Sejumlah ciri yang dapat dilihat dari growth stock yaitu pertumbuhan pendapatan dan prospek bisnisnya.

oleh Agustina Melani diperbarui 16 Jan 2022, 18:29 WIB
Diterbitkan 16 Jan 2022, 18:29 WIB
FOTO: IHSG Akhir Tahun Ditutup Melemah
Pengunjung melintasi papan elektronik yang menampilkan pergerakan Indeks Harga Saham Gabungan (IHSG) di Bursa Efek Indonesia, Jakarta, Rabu (30/12/2020). Pada penutupan akhir tahun, IHSG ditutup melemah 0,95 persen ke level 5.979,07. (Liputan6.com/Johan Tallo)
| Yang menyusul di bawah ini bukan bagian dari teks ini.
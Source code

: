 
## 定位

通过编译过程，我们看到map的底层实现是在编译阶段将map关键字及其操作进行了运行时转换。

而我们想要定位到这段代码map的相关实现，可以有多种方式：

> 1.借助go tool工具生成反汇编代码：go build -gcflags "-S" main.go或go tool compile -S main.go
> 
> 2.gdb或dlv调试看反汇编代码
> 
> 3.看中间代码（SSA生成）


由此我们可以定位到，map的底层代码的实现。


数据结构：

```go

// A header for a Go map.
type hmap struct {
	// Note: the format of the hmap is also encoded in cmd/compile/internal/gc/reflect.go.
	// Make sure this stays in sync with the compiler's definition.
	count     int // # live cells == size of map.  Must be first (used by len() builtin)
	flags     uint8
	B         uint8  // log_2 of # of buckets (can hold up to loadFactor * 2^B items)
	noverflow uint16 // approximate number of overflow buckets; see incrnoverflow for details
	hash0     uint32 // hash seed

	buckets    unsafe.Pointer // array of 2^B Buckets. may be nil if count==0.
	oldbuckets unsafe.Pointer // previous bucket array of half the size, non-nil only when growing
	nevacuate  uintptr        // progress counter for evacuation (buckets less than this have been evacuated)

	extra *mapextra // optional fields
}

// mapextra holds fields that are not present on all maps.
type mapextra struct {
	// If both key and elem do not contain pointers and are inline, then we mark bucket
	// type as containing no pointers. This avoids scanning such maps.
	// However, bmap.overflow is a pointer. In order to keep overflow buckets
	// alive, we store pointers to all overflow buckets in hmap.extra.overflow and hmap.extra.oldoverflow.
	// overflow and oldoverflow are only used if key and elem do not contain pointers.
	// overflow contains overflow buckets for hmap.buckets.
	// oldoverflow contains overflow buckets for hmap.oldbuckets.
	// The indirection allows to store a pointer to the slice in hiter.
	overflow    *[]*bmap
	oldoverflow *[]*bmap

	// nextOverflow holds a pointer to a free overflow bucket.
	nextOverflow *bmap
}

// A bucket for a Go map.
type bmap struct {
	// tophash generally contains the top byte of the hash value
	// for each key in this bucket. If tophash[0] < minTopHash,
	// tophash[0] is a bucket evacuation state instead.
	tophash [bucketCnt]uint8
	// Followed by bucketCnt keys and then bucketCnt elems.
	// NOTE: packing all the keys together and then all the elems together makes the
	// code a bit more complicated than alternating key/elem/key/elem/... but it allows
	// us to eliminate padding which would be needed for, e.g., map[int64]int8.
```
Liputan6.com, Jakarta - Ketika investasi saham, ada sejumlah pertimbangan dan faktor yang pengaruhi untuk memilih dan membeli saham. Salah satunya dengan memilih saham value stock dan growth stock.

Kali ini trivia saham membahas mengenai growth stock. Mengutip laman Investopedia, Minggu (16/1/2022),  growth stock merupakan saham perusahaan yang diantisipasi untuk tumbuh signifikan di atas rata-rata pertumbuhan pasar.

Saham-saham ini umumnya tidak membagikan dividen. Hal ini karena saham emiten yang masuk growth stock menginvestasikan kembali setiap pendapatan yang diperoleh untuk percepatan pertumbuhan dalam jangka pendek.

Ketika investor investasi pada saham yang sedang tumbuh atau growth stock antisipasi akan mendapatkan untung atau capital gain dari kenaikan saham saat menjualnya ke depan.

"Growth stock fokus pada saham yang sedang bertumbu. Ini yang bertumbuhnya apa, bisa pendapatan, aset, penjualan. Selama perusahaan yang masih bertumbuh jadi driver investor beli saham itu,” ujar Head of Research PT Infovesta Utama, Wawan Hendrayana saat dihubungi Liputan6.com, ditulis Minggu (16/1/2022).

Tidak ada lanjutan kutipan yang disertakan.